* _Directions for this task_:
Scan the lines below for the string "computational" and report how many lines contain it, giving only the number.

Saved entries
*** Begin section ***

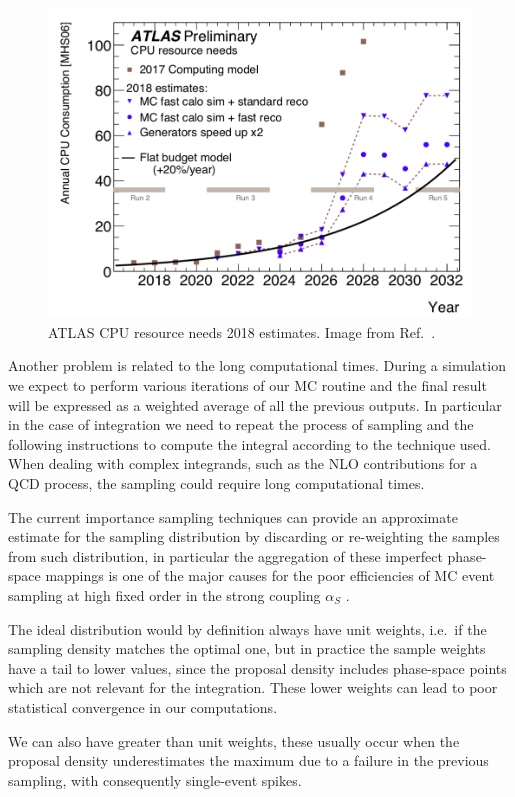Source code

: \documentclass[../main/main.tex]{subfiles}
\begin{document}
\begin{figure}[h]
	\centering
	\includegraphics[width = 12cm]{../images/CPU-cost.png}
	\caption{ATLAS CPU resource needs 2018 estimates. Image from Ref.~\cite{ATL-SOFT-PUB-2021-001}.}
	\label{CPU cost}
\end{figure}

Another problem is related to the long computational times.
During a simulation we expect to perform various iterations of our MC routine and the final result 
will be expressed as a weighted average of all the previous outputs.
In particular in the case of integration we need to repeat the process of sampling and the following instructions to compute the integral according to the technique used. When dealing with complex integrands, such as the NLO contributions for a QCD process, the sampling could require long computational times.

The current importance sampling techniques can provide an approximate estimate for the sampling distribution by discarding or re-weighting
the samples from such distribution, in particular the aggregation of these imperfect phase-space mappings is one of the major causes for
the poor efficiencies of MC event sampling at high fixed order in the strong coupling $\alpha_S$ .

The ideal distribution would by definition always have unit weights, i.e.\ if the sampling density matches the optimal one, but in practice 
the sample weights have a tail to lower values, since the proposal density includes phase-space points which are not relevant for the integration.
These lower weights can lead to poor statistical convergence in our computations.

 We can also have greater than unit weights, these usually occur when the proposal density underestimates the maximum due to a failure in the
previous sampling, with consequently single-event spikes.
\end{document}
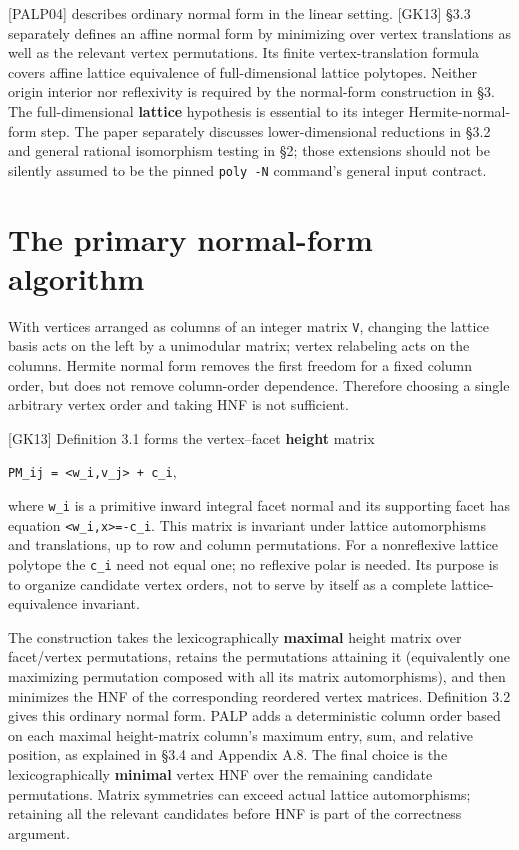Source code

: \documentclass[11pt,a4paper,oneside]{report}
\begin{document}
{[}PALP04{]} describes ordinary normal form in the linear setting.
{[}GK13{]} §3.3 separately defines an affine normal form by minimizing
over vertex translations as well as the relevant vertex permutations.
Its finite vertex-translation formula covers affine lattice equivalence
of full-dimensional lattice polytopes. Neither origin interior nor
reflexivity is required by the normal-form construction in §3. The
full-dimensional \textbf{lattice} hypothesis is essential to its integer
Hermite-normal-form step. The paper separately discusses
lower-dimensional reductions in §3.2 and general rational isomorphism
testing in §2; those extensions should not be silently assumed to be the
pinned \texttt{poly -\allowbreak{}N} command's general input contract.

\section{The primary normal-form
algorithm}\label{normal-forms-and-classification--the-primary-normal-form-algorithm}

With vertices arranged as columns of an integer matrix \texttt{V},
changing the lattice basis acts on the left by a unimodular matrix;
vertex relabeling acts on the columns. Hermite normal form removes the
first freedom for a fixed column order, but does not remove column-order
dependence. Therefore choosing a single arbitrary vertex order and
taking HNF is not sufficient.

{[}GK13{]} Definition 3.1 forms the vertex--facet \textbf{height} matrix

\texttt{PM\_\allowbreak{}ij =\allowbreak{} <w\_\allowbreak{}i,\allowbreak{}v\_\allowbreak{}j> + c\_\allowbreak{}i},

where \texttt{w\_\allowbreak{}i} is a primitive inward integral facet
normal and its supporting facet has equation
\texttt{<w\_\allowbreak{}i,\allowbreak{}x>=\allowbreak{}-\allowbreak{}c\_\allowbreak{}i}.
This matrix is invariant under lattice automorphisms and translations,
up to row and column permutations. For a nonreflexive lattice polytope
the \texttt{c\_\allowbreak{}i} need not equal one; no reflexive polar is
needed. Its purpose is to organize candidate vertex orders, not to serve
by itself as a complete lattice-equivalence invariant.

The construction takes the lexicographically \textbf{maximal} height
matrix over facet/vertex permutations, retains the permutations
attaining it (equivalently one maximizing permutation composed with all
its matrix automorphisms), and then minimizes the HNF of the
corresponding reordered vertex matrices. Definition 3.2 gives this
ordinary normal form. PALP adds a deterministic column order based on
each maximal height-matrix column's maximum entry, sum, and relative
position, as explained in §3.4 and Appendix A.8. The final choice is the
lexicographically \textbf{minimal} vertex HNF over the remaining
candidate permutations. Matrix symmetries can exceed actual lattice
automorphisms; retaining all the relevant candidates before HNF is part
of the correctness argument.
\end{document}
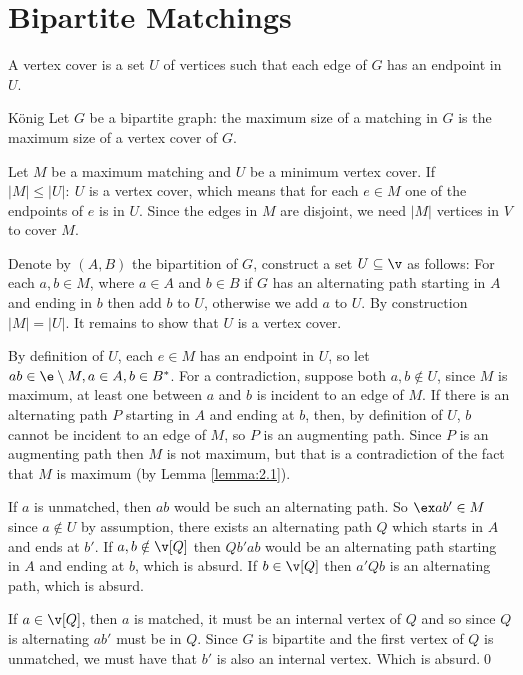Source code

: \section{Bipartite Matchings}
\begin{definition}
    A vertex cover is a set $U$ of vertices such that each edge of $G$ has an endpoint in $U$.
\end{definition}
\begin{customtheorem}{König}
\label{theorem:konig}
    Let $G$ be a bipartite graph: the maximum size of a matching in $G$ is the maximum size of a vertex cover of $G$.
\end{customtheorem}
\begin{prf}
    Let $M$ be a maximum matching and $U$ be a minimum vertex cover. If $|M| \leq |U|:\:U$ is a vertex cover, which means that for each $e \in M$ one of the endpoints of $e$ is in $U$. Since the edges in $M$ are disjoint, we need $|M|$ vertices in $V$ to cover $M$.

    Denote by $(A, B)$ the bipartition of $G$, construct a set $U \subseteq \v$ as follows: For each $a, b \in M$, where $a \in A$ and $b \in B$ if $G$ has an alternating path starting in $A$ and ending in $b$ then add $b$ to $U$, otherwise we add $a$ to $U$. By construction $|M| = |U|$. It remains to show that $U$ is a vertex cover.

    By definition of $U$, each $e \in M$ has an endpoint in $U$, so let $ab \in \e \setminus M, a \in A, b \in B^*$. For a contradiction, suppose both $a, b \notin U$, since $M$ is maximum, at least one between $a$ and $b$ is incident to an edge of $M$. If there is an alternating path $P$ starting in $A$ and ending at $b$, then, by definition of $U$, $b$ cannot be incident to an edge of $M$, so $P$ is an augmenting path. Since $P$ is an augmenting path then $M$ is not maximum, but that is a contradiction of the fact that $M$ is maximum (by Lemma \ref{lemma:2.1}).

    If $a$ is unmatched, then $ab$ would be such an alternating path. So $\ex ab' \in M$ since $a \notin U$ by assumption, there exists an alternating path $Q$ which starts in $A$ and ends at $b'$. If $a, b \notin \v[Q]$ then $Qb'ab$ would be an alternating path starting in $A$ and ending at $b$, which is absurd. If $b \in \v[Q]$ then $a'Qb$ is an alternating path, which is absurd.

    If $a \in \v[Q]$, then $a$ is matched, it must be an internal vertex of $Q$ and so since $Q$ is alternating $ab'$ must be in $Q$. Since $G$ is bipartite and the first vertex of $Q$ is unmatched, we must have that $b'$ is also an internal vertex. Which is absurd.\qed
\end{prf}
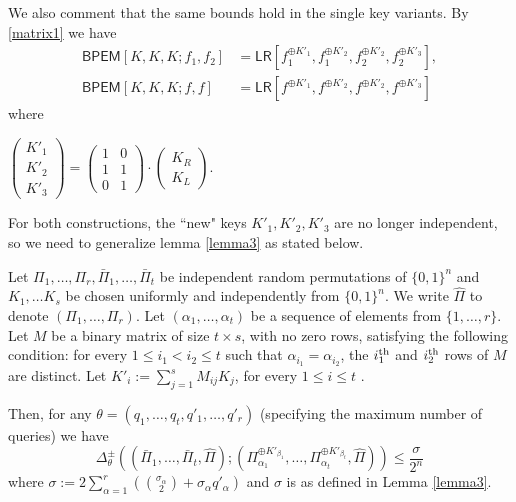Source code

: \documentclass{llncs}
\newcommand{\s}{\{0,1\}}
\newcommand{\tx}{\textsf}
\begin{document}
We also comment that the same bounds hold in the single key variants. By \eqref{matrix1} we have
\begin{align*}
\tx{BPEM}[K,K,K;f_1,f_2]& = \tx{LR}[f_1^{\oplus K'_1}, f_1^{\oplus K'_2}, f_2^{\oplus K'_2}, f_2^{\oplus K'_3}],\\
\tx{BPEM}[K,K,K;f,f] &= \tx{LR}[f^{\oplus K'_1}, f^{\oplus K'_2}, f^{\oplus K'_2}, f^{\oplus K'_3}]
\end{align*}
where
\begin{center}
$\begin{pmatrix}
K'_{1} \\
K'_{2} \\
K'_{3}
\end{pmatrix}
= \begin{pmatrix}
1 & 0 \\
1 & 1 \\
0 & 1
\end{pmatrix}
\cdot
\begin{pmatrix}
K_{R} \\
K_{L}
\end{pmatrix}
$.
\end{center}

For both constructions, the ``new" keys $K'_{1},K'_{2},K'_{3}$ are no longer independent, so we need to generalize lemma \ref{lemma3} as stated below.

\begin{lemma}\label{lemma4}
Let $\Pi_1, \ldots, \Pi_r, \bar{\Pi}_1, \ldots, \bar{\Pi}_t$ be independent random permutations of $\s^n$ and $K_1, \ldots K_s$ be chosen uniformly and independently from $\s^n$.
We write $\hat{\Pi}$ to denote $(\Pi_1, \ldots, \Pi_r)$.
Let $(\alpha_1, \ldots, \alpha_t)$ be a sequence of elements from $\{1,\ldots,r\}$.
Let $M$ be a binary matrix of size $t \times s$, with no zero rows, satisfying the following condition: for every $1\leq i_1<i_2\leq t$ such that $\alpha_{i_1}=\alpha_{i_2}$, the $i_1^{\rm{th}}$ and $i_2^{\rm{th}}$ rows of $M$ are distinct.
Let $K'_i:=\sum_{j=1}^s M_{ij}K_j$, for every $1\leq i\leq t$ .

Then, for any $\theta = (q_1, \ldots, q_t, q'_1, \ldots, q'_r)$ (specifying the maximum number of queries) we have
\[\Delta^{\pm}_{\theta}\left((\bar{\Pi}_1, \ldots, \bar{\Pi}_t, \hat{\Pi});(\Pi_{\alpha_1}^{\oplus K'_{\beta_1}}, \ldots, \Pi_{\alpha_t}^{\oplus K'_{\beta_t}}, \hat{\Pi})\right) \leq  \frac{\sigma}{2^n}\] where
$\sigma :=2\sum_{\alpha=1}^r\left(\binom{\sigma_{\alpha}}{2}+\sigma_{\alpha}q'_{\alpha}\right)$
and $\sigma$ is as defined in Lemma \ref{lemma3}.
\end{lemma}
\end{document}
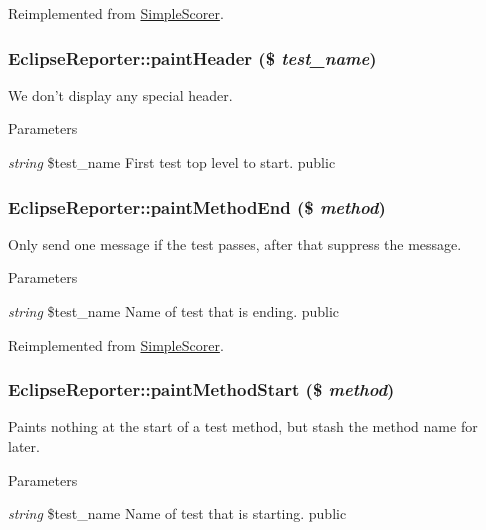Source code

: Reimplemented from \hyperlink{class_simple_scorer_a738721074c609d1ced9010b57cd0779c}{SimpleScorer}.\hypertarget{class_eclipse_reporter_a050de6302927aea46cae03b72b6d1c0b}{
\subsubsection[{paintHeader}]{\setlength{\rightskip}{0pt plus 5cm}EclipseReporter::paintHeader (\$ {\em test\_\-name})}}
\label{class_eclipse_reporter_a050de6302927aea46cae03b72b6d1c0b}
We don't display any special header. 
\begin{DoxyParams}{Parameters}
\item[{\em string}]\$test\_\-name First test top level to start.  public \end{DoxyParams}
\hypertarget{class_eclipse_reporter_a1322beebd54bfec26b6453b4e7a23d68}{
\subsubsection[{paintMethodEnd}]{\setlength{\rightskip}{0pt plus 5cm}EclipseReporter::paintMethodEnd (\$ {\em method})}}
\label{class_eclipse_reporter_a1322beebd54bfec26b6453b4e7a23d68}
Only send one message if the test passes, after that suppress the message. 
\begin{DoxyParams}{Parameters}
\item[{\em string}]\$test\_\-name Name of test that is ending.  public \end{DoxyParams}


Reimplemented from \hyperlink{class_simple_scorer_a419382f8670b1d944f2036bb02dc2800}{SimpleScorer}.\hypertarget{class_eclipse_reporter_a3beefc3a53542af1e4eb1dbca13a69fb}{
\subsubsection[{paintMethodStart}]{\setlength{\rightskip}{0pt plus 5cm}EclipseReporter::paintMethodStart (\$ {\em method})}}
\label{class_eclipse_reporter_a3beefc3a53542af1e4eb1dbca13a69fb}
Paints nothing at the start of a test method, but stash the method name for later. 
\begin{DoxyParams}{Parameters}
\item[{\em string}]\$test\_\-name Name of test that is starting.  public \end{DoxyParams}


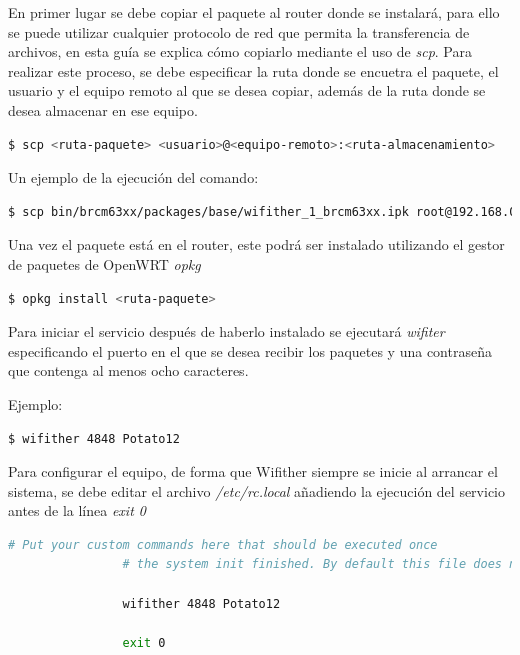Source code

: \documentclass[12pt]{article}
\begin{document}
            En primer lugar se debe copiar el paquete al router donde se instalará, para ello se puede utilizar cualquier protocolo de red que permita la transferencia de archivos, en esta guía se explica cómo copiarlo mediante el uso de \textit{scp}. Para realizar este proceso, se debe especificar la ruta donde se encuetra el paquete, el usuario y el equipo remoto al que se desea copiar, además de la ruta donde se desea almacenar en ese equipo.

            \begin{lstlisting}[language=bash]
                $ scp <ruta-paquete> <usuario>@<equipo-remoto>:<ruta-almacenamiento>
            \end{lstlisting}

            Un ejemplo de la ejecución del comando:
            \begin{lstlisting}[language=bash]
                $ scp bin/brcm63xx/packages/base/wifither_1_brcm63xx.ipk root@192.168.0.4:/root/wifither
            \end{lstlisting}

            Una vez el paquete está en el router, este podrá ser instalado utilizando el gestor de paquetes de OpenWRT \textit{opkg}
            \begin{lstlisting}[language=bash]
                $ opkg install <ruta-paquete>
            \end{lstlisting}

            Para iniciar el servicio después de haberlo instalado se ejecutará \textit{wifiter} especificando el puerto en el que se desea recibir los paquetes y una contraseña que contenga al menos ocho caracteres.

            Ejemplo:
            \begin{lstlisting}[language=bash]
                $ wifither 4848 Potato12
            \end{lstlisting}

            Para configurar el equipo, de forma que Wifither siempre se inicie al arrancar el sistema, se debe editar el archivo \textit{/etc/rc.local} añadiendo la ejecución del servicio antes de la línea \textit{exit 0}

            \begin{lstlisting}[language=bash]
                # Put your custom commands here that should be executed once
                # the system init finished. By default this file does nothing.

                wifither 4848 Potato12

                exit 0
            \end{lstlisting}
\end{document}

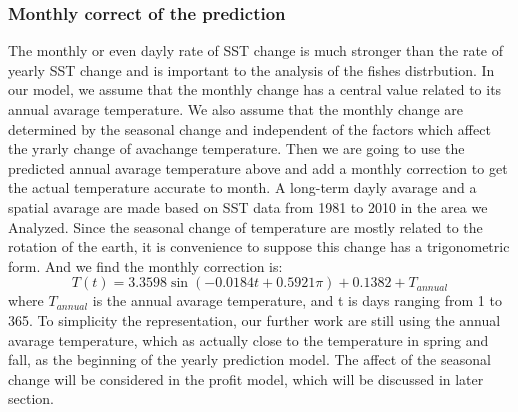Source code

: \documentclass{mcmthesis}
\begin{document}
  
    
  \subsubsection{Monthly correct of the prediction}
    The monthly or even dayly rate of SST change is much stronger than the rate of yearly SST change and is important to the analysis of the fishes distrbution. In our model, we assume that the monthly change has a central value related to its annual avarage temperature. We also assume that the monthly change are determined by the seasonal change and independent of the factors which affect the yrarly change of avachange temperature. Then we are going to use the predicted annual avarage temperature above and add a monthly correction to get the actual temperature accurate to month. 
    A long-term dayly avarage and a spatial avarage are made based on SST data from 1981 to 2010 in the area we Analyzed. Since the seasonal change of temperature are mostly related to the rotation of the earth, it is convenience to suppose this change has a trigonometric form. And we find the monthly correction is: 
    \begin{equation}\label{}
      T(t)=3.3598\sin(-0.0184t+0.5921\pi)+0.1382+T_{annual}      
    \end{equation}
    where $T_{annual}$ is the annual avarage temperature, and t is days ranging from 1 to 365.
    To simplicity the representation, our further work are still using the annual avarage temperature, which as actually close to the temperature in spring and fall, as the beginning of the yearly prediction model. The affect of the seasonal change will be considered in the profit model, which will be discussed in later section. 
\end{document}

*** End section ***

* _The completed task_:
2